#### TASK TO CARRY OUT:
Lines before the one with "- date_published: 2024-06-24T09:50:49.765082+00:00" are left out; return that line and all that follow it, exactly, through the end of the data.

#### SOURCE RECORDS:
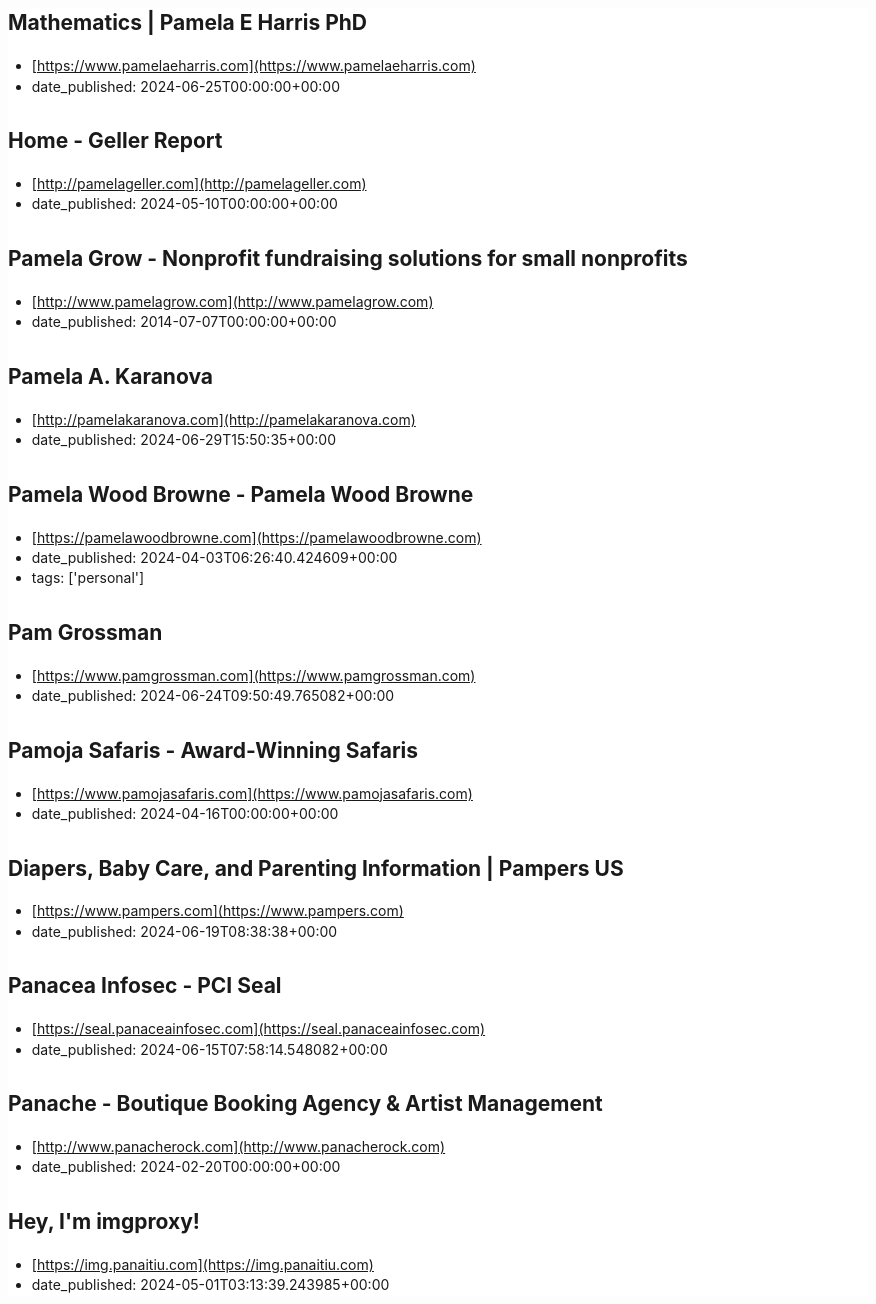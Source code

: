  ## Mathematics | Pamela E Harris PhD
 - [https://www.pamelaeharris.com](https://www.pamelaeharris.com)
 - date_published: 2024-06-25T00:00:00+00:00

 ## Home - Geller Report
 - [http://pamelageller.com](http://pamelageller.com)
 - date_published: 2024-05-10T00:00:00+00:00

 ## Pamela Grow - Nonprofit fundraising solutions for small nonprofits
 - [http://www.pamelagrow.com](http://www.pamelagrow.com)
 - date_published: 2014-07-07T00:00:00+00:00

 ## Pamela A. Karanova
 - [http://pamelakaranova.com](http://pamelakaranova.com)
 - date_published: 2024-06-29T15:50:35+00:00

 ## Pamela Wood Browne - Pamela Wood Browne
 - [https://pamelawoodbrowne.com](https://pamelawoodbrowne.com)
 - date_published: 2024-04-03T06:26:40.424609+00:00
 - tags: ['personal']

 ## Pam Grossman
 - [https://www.pamgrossman.com](https://www.pamgrossman.com)
 - date_published: 2024-06-24T09:50:49.765082+00:00

 ## Pamoja Safaris - Award-Winning Safaris
 - [https://www.pamojasafaris.com](https://www.pamojasafaris.com)
 - date_published: 2024-04-16T00:00:00+00:00

 ## Diapers, Baby Care, and Parenting Information | Pampers US
 - [https://www.pampers.com](https://www.pampers.com)
 - date_published: 2024-06-19T08:38:38+00:00

 ## Panacea Infosec - PCI Seal
 - [https://seal.panaceainfosec.com](https://seal.panaceainfosec.com)
 - date_published: 2024-06-15T07:58:14.548082+00:00

 ## Panache - Boutique Booking Agency & Artist Management
 - [http://www.panacherock.com](http://www.panacherock.com)
 - date_published: 2024-02-20T00:00:00+00:00

 ## Hey, I'm imgproxy!
 - [https://img.panaitiu.com](https://img.panaitiu.com)
 - date_published: 2024-05-01T03:13:39.243985+00:00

#### EXPECTED ANSWER:
 - date_published: 2024-06-24T09:50:49.765082+00:00

 ## Pamoja Safaris - Award-Winning Safaris
 - [https://www.pamojasafaris.com](https://www.pamojasafaris.com)
 - date_published: 2024-04-16T00:00:00+00:00

 ## Diapers, Baby Care, and Parenting Information | Pampers US
 - [https://www.pampers.com](https://www.pampers.com)
 - date_published: 2024-06-19T08:38:38+00:00

 ## Panacea Infosec - PCI Seal
 - [https://seal.panaceainfosec.com](https://seal.panaceainfosec.com)
 - date_published: 2024-06-15T07:58:14.548082+00:00

 ## Panache - Boutique Booking Agency & Artist Management
 - [http://www.panacherock.com](http://www.panacherock.com)
 - date_published: 2024-02-20T00:00:00+00:00

 ## Hey, I'm imgproxy!
 - [https://img.panaitiu.com](https://img.panaitiu.com)
 - date_published: 2024-05-01T03:13:39.243985+00:00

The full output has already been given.